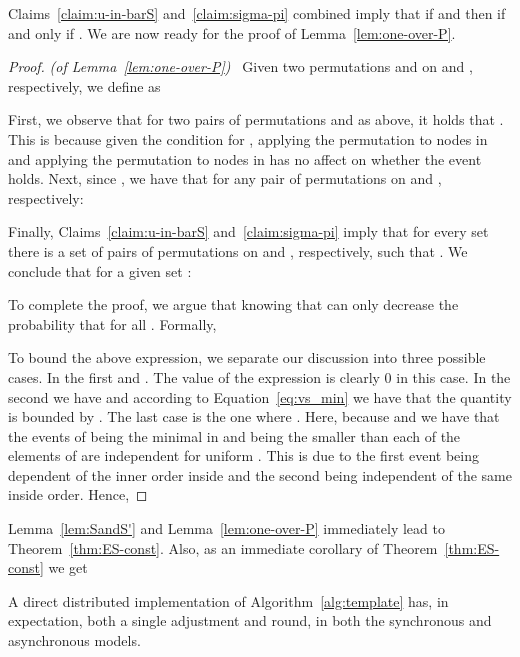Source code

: Claims~\ref{claim:u-in-barS} and~\ref{claim:sigma-pi} combined imply that if  and  then  if and only if . We are now ready for the proof of Lemma~\ref{lem:one-over-P}.
\begin{proof}
\emph{(of Lemma~\ref{lem:one-over-P})~}
Given two permutations  and  on  and , respectively, we define  as 




First, we observe that for two pairs of permutations  and  as above, it holds that . This is because given the condition for , applying the permutation  to nodes in  and applying the permutation  to nodes in  has no affect on whether the event  holds.
Next, since , we have that for any pair of permutations  on  and , respectively:
\vspace{-0.1in}


Finally, Claims~\ref{claim:u-in-barS} and~\ref{claim:sigma-pi} imply that for every set  there is a set of  pairs of permutations  on  and , respectively, such that . We conclude that for a given set :
\vspace{-0.2in}

\vspace{-0.25in}

To complete the proof, we argue that knowing that  can only decrease the probability that  for all . Formally,

To bound the above expression, we separate our discussion into three possible cases. In the first  and . The value of the expression is clearly 0 in this case. In the second we have  and according to Equation~\eqref{eq:vs_min} we have that the quantity is bounded by . The last case is the one where . Here, because  and  we have that the events of  being the minimal in  and  being the smaller than each of the elements of  are independent for uniform . This is due to the first event being dependent of the inner order inside  and the second being independent of the same inside order.
Hence,

\vspace{-0.2in}

\end{proof}
\vspace{-0.1in}

Lemma~\ref{lem:SandS'} and Lemma~\ref{lem:one-over-P} immediately lead to Theorem~\ref{thm:ES-const}. Also, as an immediate corollary of Theorem~\ref{thm:ES-const} we get

\begin{corollary}
A direct distributed implementation of Algorithm~\ref{alg:template} has, in expectation, both a single adjustment and round, in both the synchronous and asynchronous models.
\end{corollary}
+++
To do
The lines above from the one containing "imply that for" through the one containing "To complete the" are to be set down exactly, and no others.

Output of the exercise
Finally, Claims~\ref{claim:u-in-barS} and~\ref{claim:sigma-pi} imply that for every set  there is a set of  pairs of permutations  on  and , respectively, such that . We conclude that for a given set :
\vspace{-0.2in}

\vspace{-0.25in}

To complete the proof, we argue that knowing that  can only decrease the probability that  for all . Formally,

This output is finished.